Ai, ai, ai, e os anjos disser amém. (2x)
A jornada
A jornada tem início no dia seis de janeiro ao meio dia e encerra-se no dia vinte de janeiro também ao meio dia, quando acontece a festa da entrega da bandeira. Antes de iniciarem a jornada, ainda no altar da casa de oração, os componentes da Charola fazem uma prece pedindo a Deus e a São Sebastião proteção e sucesso em sua caminhada.

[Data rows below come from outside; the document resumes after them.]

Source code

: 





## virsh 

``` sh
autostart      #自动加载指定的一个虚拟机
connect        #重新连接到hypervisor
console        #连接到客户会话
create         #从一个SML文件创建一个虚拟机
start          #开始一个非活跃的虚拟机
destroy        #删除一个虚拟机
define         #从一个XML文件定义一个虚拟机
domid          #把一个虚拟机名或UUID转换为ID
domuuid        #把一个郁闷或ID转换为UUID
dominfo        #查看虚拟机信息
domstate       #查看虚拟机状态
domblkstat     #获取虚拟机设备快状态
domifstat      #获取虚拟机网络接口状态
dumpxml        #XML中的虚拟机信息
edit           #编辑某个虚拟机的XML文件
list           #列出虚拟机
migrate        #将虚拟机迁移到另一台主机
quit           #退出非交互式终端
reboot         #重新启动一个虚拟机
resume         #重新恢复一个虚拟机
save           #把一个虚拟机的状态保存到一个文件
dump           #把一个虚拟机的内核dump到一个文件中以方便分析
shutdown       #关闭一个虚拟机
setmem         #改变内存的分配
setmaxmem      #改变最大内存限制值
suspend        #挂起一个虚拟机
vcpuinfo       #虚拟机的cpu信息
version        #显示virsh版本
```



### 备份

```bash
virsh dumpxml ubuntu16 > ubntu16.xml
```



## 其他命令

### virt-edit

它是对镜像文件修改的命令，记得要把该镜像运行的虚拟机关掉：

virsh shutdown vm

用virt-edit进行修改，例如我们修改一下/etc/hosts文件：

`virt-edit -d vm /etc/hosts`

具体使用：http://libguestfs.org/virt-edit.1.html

Após preces e cantoria o grupo sai em jornada de casa em casa cantando a vida e o padecimento do “Mártir São Sebastião”. Ao final da jornada acontece a entrega da bandeira que é uma grande festa na qual o grupo recebe muitos visitantes.
A indumentária
O fardamento do grupo é muito simples, os homens usam calça comprida azul claro, camisa de botão branca e sobre ela um colete azul mais escuro que a calça, na cabeça uma coroa azul decorada com espelhos. As mulheres usam calça comprida e camisa de manga comprida branca. Sobre os ombros usam uma “vestia” preta decorada com espelhos e com fitas coloridas que chegam até próximo ao chão. Na cabeça usam uma coroa preta decorada com pequenos espelhos.
A festa
Ao final da jornada a charola realiza uma grande festa para a entrega da bandeira. O evento acontece durante um dia inteiro e reúne grande quantidade de grupos de bate flechas de São Sebastião visitantes. Ao chegar o grupo visitante forma-se e solta fogos, nesse momento, o grupo da casa vai ao seu encontro tocando e batendo suas flechas, após a troca das bandeiras eles seguem até o interior da casa de oração onde realizam seus rituais de fé e devoção a São Sebastião. A partir das onze horas é servido um almoço comunitário para todos os visitantes.
O ponto alto da festa é o momento em que acontece a entrega da bandeira da charola ao “Mártir São Sebastião” marcando o final da jornada e o ano de bênçãos alcançadas por todos os seus integrantes. Embora a tradição mande que a entrega seja feita ao meio dia, na prática ela acaba acontecendo por volta das quatorze horas. Nesse momento é cantada a seguinte toada:
Vou entregar nossa bandeira, ô, lá, lá,
Ao mártir São Sebastião, ô, lê…
Que ela seja a nossa guia, ô, lá, lá,
E a nossa proteção, ô, lê…
Vou entregar nossa bandeira, ô, lá, lá,
Aos Três Reis do oriente, ô, lê…
Que seja a nossa proteção, ô, lá, lá,
Esteja sempre em nossa frente, ô, lê…
Entrego nossa bandeira, ô, lá, lá,
Até pro ano que vem, ô, lê…
Se a morte não matar, ô, lá, lá,
E os anjos disser amém, ô, lê…
Entrega nossa bandeira, ô, lá, lá,
Ao nosso senhor Jesus, ô, lê…
Nos livra de todo mal, ô, lá, lá,
Para sempre amém Jesus, ô, lê…
O mestre
O grupo em atividade possui uma organização muito particular, sendo comandado pelo mestre Izaías Quirino da Silva que além de ser o patriarca da família é a grande liderança espiritual da casa de oração que congrega a Charola. São atributos do mestre: dignidade, respeito, sabedoria e liderança.
As informações a respeito do folguedo foram passadas pelo Mestre Izaías Quirino da Silva, pelo contramestre Adílio Quirino da Silva e Erotildes Pereira da Silva, integrantes da Charola de Jacu e São Sebastião de Alto Paulista.